Women are one step closer to having it all

The WW Club, Making It Work The WW Club

Women are one step closer to having it all. Among the current political volatility and chaos of the world, there couldn’t be a better time to embrace the immersive wave of female unity, in all of its inclusive glory. While we’re still obsessed with the empowering atmosphere of our go-to Manhattan workspace/bar/dressing room/general cool space, The Wing, here are a few other female collectives you should consider joining.

The WW Club

THE WW CLUB X SINCERELY TOMMY ON COMMERCE, CREATIVITY, AND COMMUNITY The WW Club

What is it?
Founded by London-born writer, Phoebe Lovatt, in 2015, The WW Club is an online platform and community for women working in creative industries. The name, The Working Women’s Club plays homage to the traditional working men’s clubs, which have an established history in England as places where men, and only men, would socialize and interact with one another. Offering advice on all topics, from receiving an investment for your start-up, to self-love, self-care, cocktail hours, and everything in between, this is a one-stop female powerhouse.

What do they do?
Lovatt dedicates her time to hosting events in cities all over the world. London, Paris, New York, LA and Taipei have all been lucky recipients, so far. She also creates content in the form of newsletters, blog posts, and regular podcasts episodes, which she shares on the club’s website.

How much is a membership?
At just $9 per month, which comes with the most adorable millennial pink membership card, it would be rude not to become a member. The WW Club is the international girl gang you never knew you needed, with members including designer Sandy Liang, WAH London founder Sharmadean Read and Ann Friedman.

New Women Space

New Women Space New Women Space

What is it?
A space owned by women, for women; what more could you wish for?
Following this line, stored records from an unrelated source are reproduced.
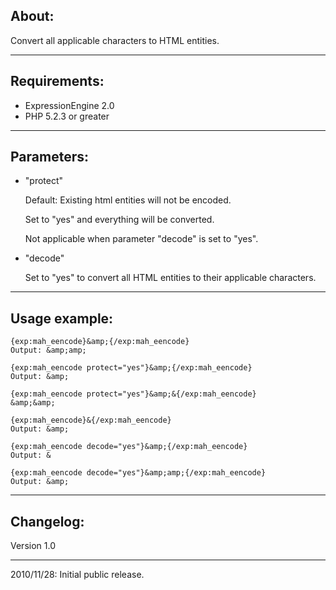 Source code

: ## About:

Convert all applicable characters to HTML entities.

-----

## Requirements:

* ExpressionEngine 2.0
* PHP 5.2.3 or greater

-----

## Parameters:

* "protect"
    
    Default: Existing html entities will not be encoded.
    
    Set to "yes" and everything will be converted.    
    
    Not applicable when parameter "decode" is set to "yes".

* "decode"
    
    Set to "yes" to convert all HTML entities to their applicable characters.

-----

## Usage example:

    {exp:mah_eencode}&amp;{/exp:mah_eencode}
    Output: &amp;amp;

    {exp:mah_eencode protect="yes"}&amp;{/exp:mah_eencode}
    Output: &amp;

    {exp:mah_eencode protect="yes"}&amp;&{/exp:mah_eencode}
    &amp;&amp;

    {exp:mah_eencode}&{/exp:mah_eencode}
    Output: &amp;

    {exp:mah_eencode decode="yes"}&amp;{/exp:mah_eencode}
    Output: &

    {exp:mah_eencode decode="yes"}&amp;amp;{/exp:mah_eencode}
    Output: &amp;

-----

## Changelog:

Version 1.0
******************
2010/11/28: Initial public release.

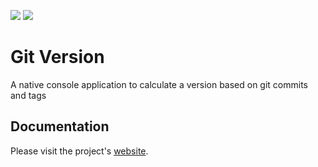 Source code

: ![](https://img.shields.io/github/v/release/solugo/gitversion?style=for-the-badge)
![](https://img.shields.io/github/license/solugo/gitversion?style=for-the-badge)

# Git Version

A native console application to calculate a version based on git commits and tags

## Documentation

Please visit the project's [website](https://solugo.github.io/gitversion/). 
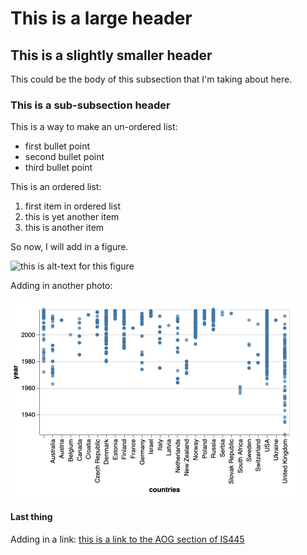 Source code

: # This is a large header

## This is a slightly smaller header

This could be the body of this subsection that I'm taking about here.

### This is a sub-subsection header

This is a way to make an un-ordered list:
 * first bullet point
 * second bullet point
 * third bullet point
 
This is an ordered list:
 1. first item in ordered list
 1. this is yet another item
 1. this is another item

So now, I will add in a figure.

![this is alt-text for this figure](https://uiuc-ischool-dataviz.github.io/spring2019online/week04/data/littleCorgiInHat.png)

Adding in another photo:

![another photo alt text](https://github.com/jnaiman/jnaiman.github.io/blob/master/savedphotogithub.png)

#### Last thing

Adding in a link: [this is a link to the AOG section of IS445](https://uiuc-ischool-dataviz.github.io/is445AOG_fall2020/)
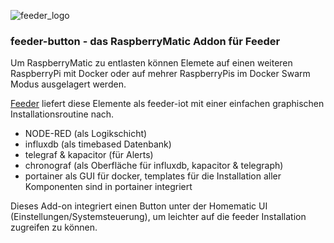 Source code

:![feeder_logo](https://github.com/holgerimbery/environment/raw/master/feeder_logo_small.jpg)

### feeder-button - das RaspberryMatic Addon für Feeder

Um RaspberryMatic zu entlasten können Elemete auf einen weiteren RaspberryPi mit Docker oder auf mehrer RaspberryPis im Docker Swarm Modus ausgelagert werden.

[Feeder](https://github.com/holgerimbery/feeder) liefert diese Elemente als feeder-iot mit einer einfachen graphischen Installationsroutine nach.
* NODE-RED (als Logikschicht)
* influxdb (als timebased Datenbank)
* telegraf & kapacitor (für Alerts)
* chronograf (als Oberfläche für influxdb, kapacitor & telegraph)
* portainer als GUI für docker, templates für die Installation aller Komponenten sind in portainer integriert

Dieses Add-on integriert einen Button unter der Homematic UI (Einstellungen/Systemsteuerung), um leichter auf die feeder Installation zugreifen zu können.
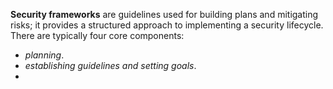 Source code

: **Security frameworks** are guidelines used for building plans and mitigating risks; it provides a structured approach to implementing a security lifecycle. There are typically four core components:
- *planning*.
- *establishing guidelines and setting goals*.
- 
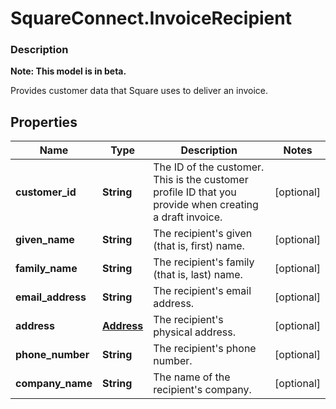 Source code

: # SquareConnect.InvoiceRecipient

### Description
**Note: This model is in beta.**

Provides customer data that Square uses to deliver an invoice.

## Properties
Name | Type | Description | Notes
------------ | ------------- | ------------- | -------------
**customer_id** | **String** | The ID of the customer. This is the customer profile ID that  you provide when creating a draft invoice. | [optional] 
**given_name** | **String** | The recipient&#39;s given (that is, first) name. | [optional] 
**family_name** | **String** | The recipient&#39;s family (that is, last) name. | [optional] 
**email_address** | **String** | The recipient&#39;s email address. | [optional] 
**address** | [**Address**](Address.md) | The recipient&#39;s physical address. | [optional] 
**phone_number** | **String** | The recipient&#39;s phone number. | [optional] 
**company_name** | **String** | The name of the recipient&#39;s company. | [optional] 


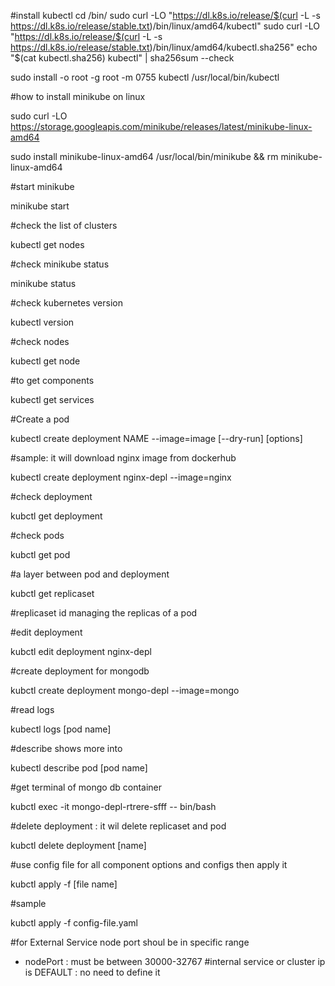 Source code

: #install kubectl
cd /bin/
sudo curl -LO "https://dl.k8s.io/release/$(curl -L -s https://dl.k8s.io/release/stable.txt)/bin/linux/amd64/kubectl"
sudo curl -LO "https://dl.k8s.io/release/$(curl -L -s https://dl.k8s.io/release/stable.txt)/bin/linux/amd64/kubectl.sha256"
echo "$(cat kubectl.sha256)  kubectl" | sha256sum --check

sudo install -o root -g root -m 0755 kubectl /usr/local/bin/kubectl


#how to install minikube on linux

sudo curl -LO https://storage.googleapis.com/minikube/releases/latest/minikube-linux-amd64

sudo install minikube-linux-amd64 /usr/local/bin/minikube && rm minikube-linux-amd64

#start minikube

minikube start

#check the list of clusters

kubectl get nodes

#check minikube status

minikube status

#check kubernetes version

kubectl version

#check nodes

kubectl get node

#to get components

kubectl get services

#Create a pod

kubectl create deployment NAME --image=image [--dry-run] [options]

#sample: it will download nginx image from dockerhub

kubectl create deployment nginx-depl --image=nginx

#check deployment

kubctl get deployment

#check pods

kubctl get pod

#a layer between pod and deployment

kubctl get replicaset

#replicaset id managing the replicas of a pod

#edit deployment

kubctl edit deployment nginx-depl

#create deployment for mongodb

kubctl create deployment mongo-depl --image=mongo

#read logs

kubectl logs [pod name]

#describe shows more into

kubectl describe pod [pod name]

#get terminal of mongo db container

kubctl exec -it mongo-depl-rtrere-sfff -- bin/bash

#delete deployment : it wil delete replicaset and pod

kubctl delete deployment [name]

#use config file for all component options  and configs then apply it

kubctl apply -f [file name]

#sample

kubctl apply -f config-file.yaml

#for External Service node port shoul be in specific range
- nodePort : must be between 30000-32767
#internal service or cluster ip is DEFAULT : no need to define it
As the brainchild of Sandra Hong and Melissa Wong, this East Williamsburg haunt is the ultimate girl power destination. With both ladies hailing from organizations that aim to unite women, creating one of their own was just the next logical step. The two decided to take the plunge after finding an affordable location and launched New Women Space in 2016.

What do they do?
The space hosts a multitude of events throughout the year, each of which responds to the various social inequalities women face. With programs being led by women, trans and gender non-conforming identifying individuals, this is the ultimate safe-haven.

How much is a membership?
The annual fee of $125 gives you access to all of the NWS events. Alternatively, for $100 per month, you can buy a co-working membership, which provides access to the space between 10 a.m. and 6 p.m. on Mondays, Wednesdays and Fridays; this friendly office is stocked with free tea and coffee and has complimentary wifi.

Hera Hub

Hera Hub, Sorrento Valley Hera Hub

What is it?
Sharing its name with the Greek goddess of women, Hera Hub, is an international franchise of workplaces for female entrepreneurs. Founded by Felena Hanson in 2011, and born out of her desire for a physical female work community, the international girls-only base provides access to meeting spaces, educational workshops and the opportunity to network with other business owners.

What do they do?
As the first female-focused co-working space to set up shop on the East and West Coast, Hera Hub offers physical co-working spaces for women across America. Upcoming Hera Hub locations include London, Sweden and Western Europe. And, in a bid to make members feel included and loved, they host monthly events, including wine tasting, happy hour and lunch.

How much is a membership?
Given the fact that Hera Hub calls several different locations home, membership prices vary, depending on the city. You can, however, become a member of Washington D.C.’s branch for as little as $89 p/month.

So, tell me again, who runs the world?